Monday, October 09, 2006

Making plans for Muktinath



Evening kora is a habit I've become quickly attached to. This evening I dawdled up to Tsamchen Gompa and stayed there a while, watching the crowd around the stupa get larger as the sun sank. Spotted Lama’s distinctive, straightbacked figure as he strolled around one of the upper levels with his brother, so I went over. I asked Lama when I should go to Muktinath, and he said the 13th, which gives me a couple days to get ready. He suggests I bus to Pokhara and then fly to Jomosom, and then trek to Muktinath. I asked him if I'd be teaching the nuns while we’re still up there, and he said no, at least not in a formal sense, because they’ll be very busy doing puja, but, “You sit Muktinath some days, you no like, come back down, wait Bodhnath for nuns. You like, you sit for month, come with nuns all together.” I can't imagine not liking a grove of sacred pillars of flame and enchanted waters, but I appreciate Lama’s graciousness.

After kora, I tagged along with Lama and his brother to a couple of bookstores. We stopped first in Bodhnath Bookstore, and as we left Lama said to me, “I need book, they not have.” Then he said suddenly, “I need book? We need book? Which is right?”

I need,” I said. “We would be both of you, your brother and you for example.”

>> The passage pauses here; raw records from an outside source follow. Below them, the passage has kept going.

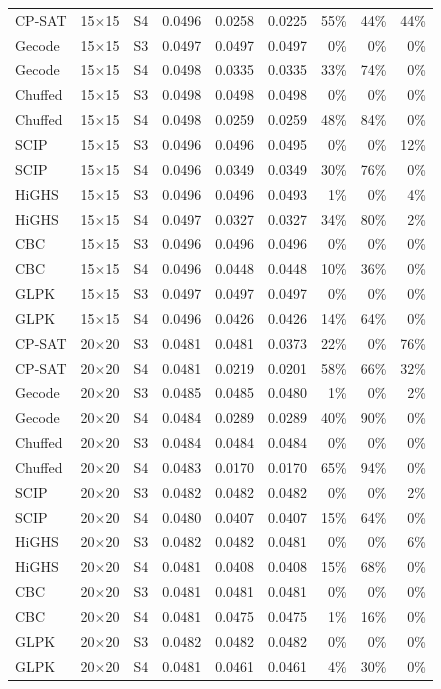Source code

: \begin{tabular}{llrrrrrrr}
CP-SAT & 15$\times$15 & S4 & 0.0496 & 0.0258 & 0.0225 & 55\% & 44\% & 44\% \\
Gecode & 15$\times$15 & S3 & 0.0497 & 0.0497 & 0.0497 & 0\% & 0\% & 0\% \\
Gecode & 15$\times$15 & S4 & 0.0498 & 0.0335 & 0.0335 & 33\% & 74\% & 0\% \\
Chuffed & 15$\times$15 & S3 & 0.0498 & 0.0498 & 0.0498 & 0\% & 0\% & 0\% \\
Chuffed & 15$\times$15 & S4 & 0.0498 & 0.0259 & 0.0259 & 48\% & 84\% & 0\% \\
SCIP & 15$\times$15 & S3 & 0.0496 & 0.0496 & 0.0495 & 0\% & 0\% & 12\% \\
SCIP & 15$\times$15 & S4 & 0.0496 & 0.0349 & 0.0349 & 30\% & 76\% & 0\% \\
HiGHS & 15$\times$15 & S3 & 0.0496 & 0.0496 & 0.0493 & 1\% & 0\% & 4\% \\
HiGHS & 15$\times$15 & S4 & 0.0497 & 0.0327 & 0.0327 & 34\% & 80\% & 2\% \\
CBC & 15$\times$15 & S3 & 0.0496 & 0.0496 & 0.0496 & 0\% & 0\% & 0\% \\
CBC & 15$\times$15 & S4 & 0.0496 & 0.0448 & 0.0448 & 10\% & 36\% & 0\% \\
GLPK & 15$\times$15 & S3 & 0.0497 & 0.0497 & 0.0497 & 0\% & 0\% & 0\% \\
GLPK & 15$\times$15 & S4 & 0.0496 & 0.0426 & 0.0426 & 14\% & 64\% & 0\% \\
\midrule
CP-SAT & 20$\times$20 & S3 & 0.0481 & 0.0481 & 0.0373 & 22\% & 0\% & 76\% \\
CP-SAT & 20$\times$20 & S4 & 0.0481 & 0.0219 & 0.0201 & 58\% & 66\% & 32\% \\
Gecode & 20$\times$20 & S3 & 0.0485 & 0.0485 & 0.0480 & 1\% & 0\% & 2\% \\
Gecode & 20$\times$20 & S4 & 0.0484 & 0.0289 & 0.0289 & 40\% & 90\% & 0\% \\
Chuffed & 20$\times$20 & S3 & 0.0484 & 0.0484 & 0.0484 & 0\% & 0\% & 0\% \\
Chuffed & 20$\times$20 & S4 & 0.0483 & 0.0170 & 0.0170 & 65\% & 94\% & 0\% \\
SCIP & 20$\times$20 & S3 & 0.0482 & 0.0482 & 0.0482 & 0\% & 0\% & 2\% \\
SCIP & 20$\times$20 & S4 & 0.0480 & 0.0407 & 0.0407 & 15\% & 64\% & 0\% \\
HiGHS & 20$\times$20 & S3 & 0.0482 & 0.0482 & 0.0481 & 0\% & 0\% & 6\% \\
HiGHS & 20$\times$20 & S4 & 0.0481 & 0.0408 & 0.0408 & 15\% & 68\% & 0\% \\
CBC & 20$\times$20 & S3 & 0.0481 & 0.0481 & 0.0481 & 0\% & 0\% & 0\% \\
CBC & 20$\times$20 & S4 & 0.0481 & 0.0475 & 0.0475 & 1\% & 16\% & 0\% \\
GLPK & 20$\times$20 & S3 & 0.0482 & 0.0482 & 0.0482 & 0\% & 0\% & 0\% \\
GLPK & 20$\times$20 & S4 & 0.0481 & 0.0461 & 0.0461 & 4\% & 30\% & 0\% \\
\bottomrule
\end{tabular}

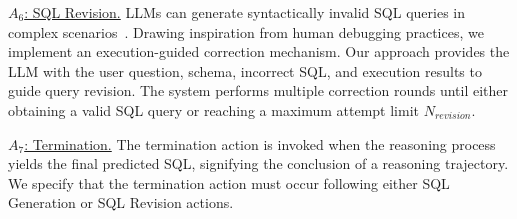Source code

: \uline{$A_6$: SQL Revision.}
LLMs can generate syntactically invalid SQL queries in complex scenarios~\cite{macsql, CHASE}. 
Drawing inspiration from human debugging practices, we implement an execution-guided correction mechanism. Our approach provides the LLM with the user question, schema, incorrect SQL, and execution results to guide query revision. 
The system performs multiple correction rounds until either obtaining a valid SQL query or reaching a maximum attempt limit $N_{revision}$.


\uline{$A_7$: Termination.}
The termination action is invoked when the reasoning process yields the final predicted SQL, signifying the conclusion of a reasoning trajectory. We specify that the termination action must occur following either SQL Generation or SQL Revision actions.

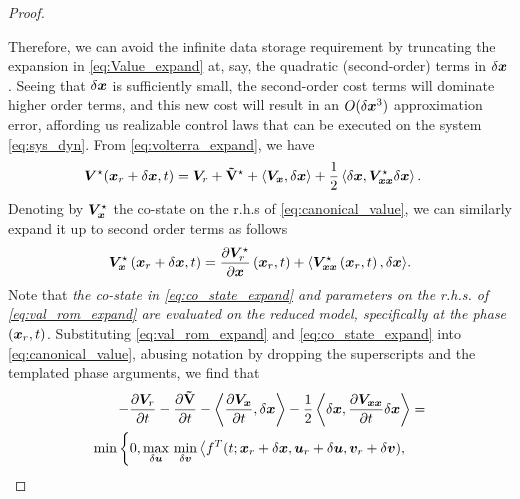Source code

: \begin{proof}
\begin{itemize}
	\end{itemize}
	\item Therefore, we can avoid the infinite data storage requirement by truncating the expansion in \eqref{eq:Value_expand} at, say, the quadratic (second-order) terms in $\delta \bm{x}$. Seeing that $\delta \bm{x}$ is sufficiently small, the second-order cost terms will dominate higher order terms, and this new cost will result in an $O(\delta \bm{x}^3)$ approximation error, affording us realizable control laws that can be executed on the system \eqref{eq:sys_dyn}. From \eqref{eq:volterra_expand}, we have
	\begin{align}
		\valuefunc^\star(\state_r + \delta \state, t) &= \valuefunc_r + \costdiff^\star + \left\langle\valuefunc_{\state}, \delta \state \right\rangle +  \dfrac{1}{2} \left\langle \delta \state, \valuefunc^\star_{\state\state} \delta\state \right\rangle.
		\label{eq:val_rom_expand}
	\end{align}
	Denoting by $\bm{V}_{\bm{x}}^\star$ the co-state on the r.h.s of \eqref{eq:canonical_value}, we  can similarly expand it up to second order terms as follows
	\begin{align}
		\valuefunc_{\state}^\star\left(\state_r + \delta \state, t \right) = \dfrac{\partial \valuefunc^\star_r}{\partial \state}\left(\state_r , t \right) + \langle \valuefunc^\star_{\state\state}\left(\state_r , t \right), \delta \state \rangle.
		\label{eq:co_state_expand}
	\end{align}
	Note that \textit{the co-state in \eqref{eq:co_state_expand} and parameters on the r.h.s. of \eqref{eq:val_rom_expand} are evaluated on the reduced model, specifically at the phase $\left(\bm{x}_r, t\right)$}. Substituting \eqref{eq:val_rom_expand} and \eqref{eq:co_state_expand} into \eqref{eq:canonical_value}, abusing notation by dropping the superscripts and the templated phase arguments, we find that
	\begin{align}
		\begin{split} 
			-\frac{\partial \valuefunc_r}{\partial t} -\frac{\partial \costdiff}{\partial t} - \left\langle \dfrac{\partial\valuefunc_{\state}}{\partial t}, \delta\state \right \rangle -  \dfrac{1}{2} \left\langle \delta \state, \dfrac{\partial \valuefunc_{\state\state} }{\partial t}\delta\state \right \rangle &=  \\
			\min \left\{0,  
			\max_{\delta \control} \, \min_{\delta \disturb} \left\langle f^T(t; \state_r + \delta \state, \control_r + \delta \control,  \disturb_r + \delta \disturb), \right. \right. \\

\end{split}
\end{align}
\end{proof}

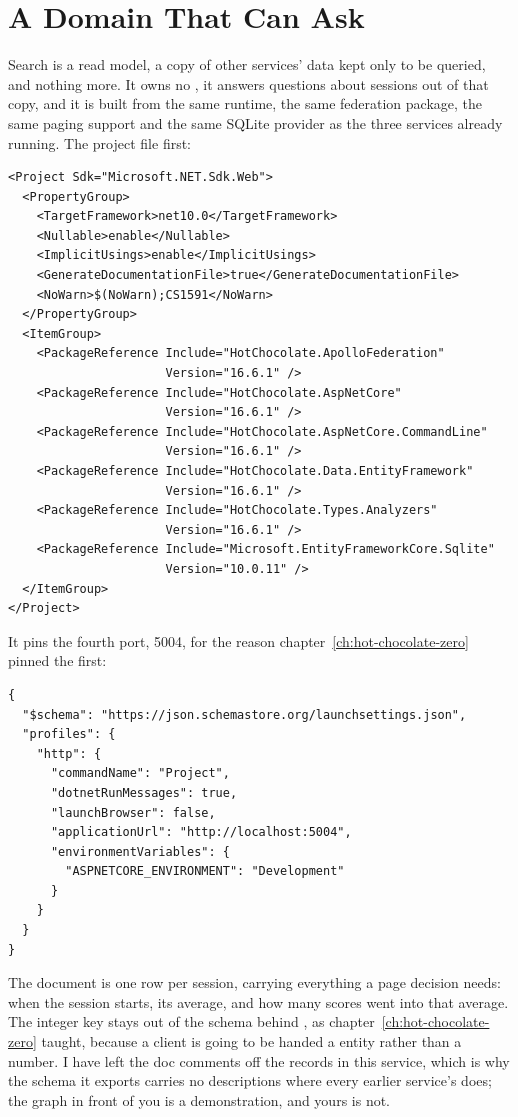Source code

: \section{A Domain That Can Ask}
\label{sec:ch13-domain-that-can-ask}

%
Search is a read model, a copy of other services' data kept only to be
queried, and nothing more. It owns no , it answers questions
about sessions out of that copy, and it is built from the same runtime,
the same federation package, the same paging support and the same SQLite
provider as the three services already running. The project file first:

\begin{verbatim}
<Project Sdk="Microsoft.NET.Sdk.Web">
  <PropertyGroup>
    <TargetFramework>net10.0</TargetFramework>
    <Nullable>enable</Nullable>
    <ImplicitUsings>enable</ImplicitUsings>
    <GenerateDocumentationFile>true</GenerateDocumentationFile>
    <NoWarn>$(NoWarn);CS1591</NoWarn>
  </PropertyGroup>
  <ItemGroup>
    <PackageReference Include="HotChocolate.ApolloFederation"
                      Version="16.6.1" />
    <PackageReference Include="HotChocolate.AspNetCore"
                      Version="16.6.1" />
    <PackageReference Include="HotChocolate.AspNetCore.CommandLine"
                      Version="16.6.1" />
    <PackageReference Include="HotChocolate.Data.EntityFramework"
                      Version="16.6.1" />
    <PackageReference Include="HotChocolate.Types.Analyzers"
                      Version="16.6.1" />
    <PackageReference Include="Microsoft.EntityFrameworkCore.Sqlite"
                      Version="10.0.11" />
  </ItemGroup>
</Project>
\end{verbatim}

It pins the fourth port, 5004, for the reason
chapter~\ref{ch:hot-chocolate-zero} pinned the first:

\begin{verbatim}
{
  "$schema": "https://json.schemastore.org/launchsettings.json",
  "profiles": {
    "http": {
      "commandName": "Project",
      "dotnetRunMessages": true,
      "launchBrowser": false,
      "applicationUrl": "http://localhost:5004",
      "environmentVariables": {
        "ASPNETCORE_ENVIRONMENT": "Development"
      }
    }
  }
}
\end{verbatim}

%
The document is one row per session, carrying everything a page decision
needs: when the session starts, its average, and how many scores went into
that average. The integer key stays out of the schema behind
\code{[GraphQLIgnore]}, as chapter~\ref{ch:hot-chocolate-zero} taught, because
a client is going to be handed a  entity rather than a number.
I have left the doc comments off the records in this service, which is why
the schema it exports carries no descriptions where every earlier service's
does; the graph in front of you is a demonstration, and yours is not.

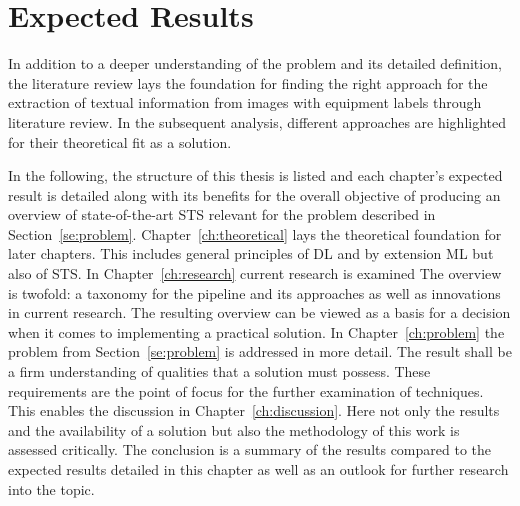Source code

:\section{Expected Results}
In addition to a deeper understanding of the problem and its detailed definition, the literature
review lays the foundation for finding the right approach for the extraction of textual
information from images with equipment labels through literature review.
In the subsequent analysis, different approaches are highlighted for their theoretical fit as a
solution.

In the following, the structure of this thesis is listed and each chapter's expected
result is detailed along with its benefits for the overall objective of producing an overview of
state-of-the-art \ac{STS} relevant for the problem described in Section~\ref{se:problem}.
Chapter~\ref{ch:theoretical} lays the theoretical foundation for later chapters.
This includes general principles of \ac{DL} and by extension \ac{ML} but also of \ac{STS}.
In Chapter~\ref{ch:research} current research is examined
The overview is twofold: a taxonomy for the pipeline and its approaches as well as innovations in
current research.
The resulting overview can be viewed as a basis for a decision when it comes to implementing a
practical solution.
In Chapter~\ref{ch:problem} the problem from Section~\ref{se:problem} is addressed in more detail.
The result shall be a firm understanding of qualities that a solution must possess.
These requirements are the point of focus for the further examination of techniques.
This enables the discussion in Chapter~\ref{ch:discussion}.
Here not only the results and the availability of a solution but also the methodology of this work
is assessed critically.
The conclusion is a summary of the results compared to the expected results detailed in this chapter
as well as an outlook for further research into the topic.
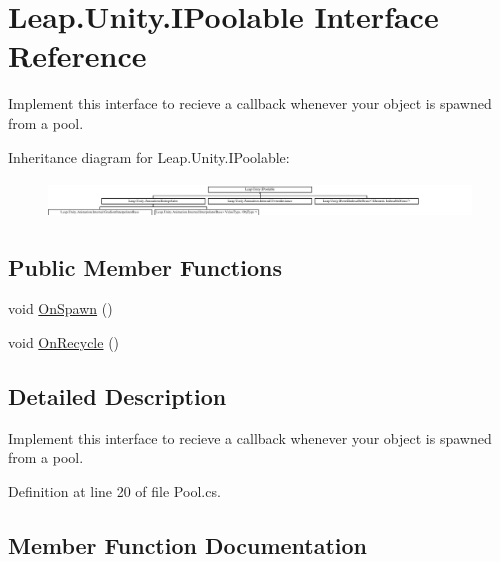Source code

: \hypertarget{interface_leap_1_1_unity_1_1_i_poolable}{}\section{Leap.\+Unity.\+I\+Poolable Interface Reference}
\label{interface_leap_1_1_unity_1_1_i_poolable}


Implement this interface to recieve a callback whenever your object is spawned from a pool.  


Inheritance diagram for Leap.\+Unity.\+I\+Poolable\+:\begin{figure}[H]
\begin{center}
\leavevmode
\includegraphics[height=0.992908cm]{interface_leap_1_1_unity_1_1_i_poolable}
\end{center}
\end{figure}
\subsection*{Public Member Functions}
\begin{DoxyCompactItemize}
\item 
void \mbox{\hyperlink{interface_leap_1_1_unity_1_1_i_poolable_af2e9cf2345aeddf586f7e86fa8301442}{On\+Spawn}} ()
\item 
void \mbox{\hyperlink{interface_leap_1_1_unity_1_1_i_poolable_ad509738b2480f85d435b41d05d172bfe}{On\+Recycle}} ()
\end{DoxyCompactItemize}


\subsection{Detailed Description}
Implement this interface to recieve a callback whenever your object is spawned from a pool. 



Definition at line 20 of file Pool.\+cs.



\subsection{Member Function Documentation}
\mbox{\label{interface_leap_1_1_unity_1_1_i_poolable_ad509738b2480f85d435b41d05d172bfe}}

“Ah…I need book.” He seemed pleased. “I practice English,” he added. Lama has a habit of talking about himself in the third person (as in, “When Lama small, Lama live at Muktinath”) which was initially confusing to me, and I found myself interupting a lot to clarify that he meant himself and not some other Lama. But now I wonder if he’s been calling himself Lama to me all this time because he couldn’t remember the usage of I. He used I quite a lot for the rest of the evening.

I'm realizing that when quoting Lama, the expressiveness of his eyes, hands and voice is lost in the writing. His words alone don’t convey the quintessence of his personality, since his English vocabulary is limited. I look forward to learning Nepali and being able to understand him better (and hopefully to do better justice to him in my scribbles).

Went to Dharma Books next, and Lama found the book he was looking for. A beautiful Tibetan book, long and skinny with a dark red cover. Both Boudha Bookstore and Dharma Books are largely Tibetan-language bookstores, with just a few books in English, mostly by the Dalai Lama.

Saw a guy nearly get his ass kicked on the stupa. I think he was trying to climb the upper level or something. I didn’t see exactly what started it, but another guy dragged him down and started whacking him. He cowered and ran off—counterclockwise, which made his attacker even more furious, since you're meant to walk clockwise around the stupa. It was the first violence I've seen since I've been here. People don’t seem to get angry in public. The traffic, for example, is the most courteous and unemotional I've ever seen. It’s crazy and dangerous of course, but nobody’s driving angry. They honk to avoid killing you, not because they begrudge you the street.

Tomorrow I'm going to seek out Thamel, which is the touristy area of Kathmandu, so that I can buy a few things I haven’t been able to find in Boudha.